## About this exercise
Nothing below is to be printed except the lines between the line holding "Cryptographic Primitives &" and the line holding "It is obvious", inclusive, each exactly as it appears.

## Extracted information
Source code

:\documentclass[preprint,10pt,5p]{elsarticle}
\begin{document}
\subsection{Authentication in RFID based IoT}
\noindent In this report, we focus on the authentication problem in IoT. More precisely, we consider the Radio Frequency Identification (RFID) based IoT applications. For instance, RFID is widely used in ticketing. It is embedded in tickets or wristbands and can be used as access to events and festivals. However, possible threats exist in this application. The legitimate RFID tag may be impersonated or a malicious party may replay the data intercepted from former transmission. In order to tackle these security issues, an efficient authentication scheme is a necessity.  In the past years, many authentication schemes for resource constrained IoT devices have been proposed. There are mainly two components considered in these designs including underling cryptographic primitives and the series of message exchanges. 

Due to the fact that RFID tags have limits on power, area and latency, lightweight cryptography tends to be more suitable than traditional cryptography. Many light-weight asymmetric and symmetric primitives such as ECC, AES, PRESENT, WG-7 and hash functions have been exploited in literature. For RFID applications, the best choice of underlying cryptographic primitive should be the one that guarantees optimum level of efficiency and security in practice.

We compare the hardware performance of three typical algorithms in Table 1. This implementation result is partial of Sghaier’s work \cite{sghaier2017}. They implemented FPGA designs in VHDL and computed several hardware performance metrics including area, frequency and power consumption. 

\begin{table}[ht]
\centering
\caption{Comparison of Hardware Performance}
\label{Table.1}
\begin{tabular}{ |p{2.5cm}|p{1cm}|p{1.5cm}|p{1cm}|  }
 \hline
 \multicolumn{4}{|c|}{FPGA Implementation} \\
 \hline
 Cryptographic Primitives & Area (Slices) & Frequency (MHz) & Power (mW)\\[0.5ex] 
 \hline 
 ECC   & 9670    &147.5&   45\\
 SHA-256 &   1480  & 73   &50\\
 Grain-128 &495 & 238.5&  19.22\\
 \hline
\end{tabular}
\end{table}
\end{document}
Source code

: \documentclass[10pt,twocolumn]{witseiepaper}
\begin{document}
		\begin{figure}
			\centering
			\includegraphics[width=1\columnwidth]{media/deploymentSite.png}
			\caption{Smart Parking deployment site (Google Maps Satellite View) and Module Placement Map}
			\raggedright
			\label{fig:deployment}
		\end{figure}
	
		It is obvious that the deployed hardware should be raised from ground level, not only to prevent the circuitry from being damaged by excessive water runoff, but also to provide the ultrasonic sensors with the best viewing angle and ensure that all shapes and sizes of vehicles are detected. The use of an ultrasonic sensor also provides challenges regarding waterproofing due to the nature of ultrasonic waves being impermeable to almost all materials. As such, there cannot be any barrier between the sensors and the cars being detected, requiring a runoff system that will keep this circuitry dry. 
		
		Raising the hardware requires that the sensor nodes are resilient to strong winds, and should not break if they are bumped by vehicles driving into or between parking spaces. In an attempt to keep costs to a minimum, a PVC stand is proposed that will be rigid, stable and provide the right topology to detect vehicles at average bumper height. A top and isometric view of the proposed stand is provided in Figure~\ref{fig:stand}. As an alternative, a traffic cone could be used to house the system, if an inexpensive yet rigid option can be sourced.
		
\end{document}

## Response box
 Cryptographic Primitives & Area (Slices) & Frequency (MHz) & Power (mW)\\[0.5ex] 
 \hline 
 ECC   & 9670    &147.5&   45\\
 SHA-256 &   1480  & 73   &50\\
 Grain-128 &495 & 238.5&  19.22\\
 \hline
\end{tabular}
\end{table}
\end{document}
Source code

: \documentclass[10pt,twocolumn]{witseiepaper}
\begin{document}
		\begin{figure}
			\centering
			\includegraphics[width=1\columnwidth]{media/deploymentSite.png}
			\caption{Smart Parking deployment site (Google Maps Satellite View) and Module Placement Map}
			\raggedright
			\label{fig:deployment}
		\end{figure}
	
		It is obvious that the deployed hardware should be raised from ground level, not only to prevent the circuitry from being damaged by excessive water runoff, but also to provide the ultrasonic sensors with the best viewing angle and ensure that all shapes and sizes of vehicles are detected. The use of an ultrasonic sensor also provides challenges regarding waterproofing due to the nature of ultrasonic waves being impermeable to almost all materials. As such, there cannot be any barrier between the sensors and the cars being detected, requiring a runoff system that will keep this circuitry dry. 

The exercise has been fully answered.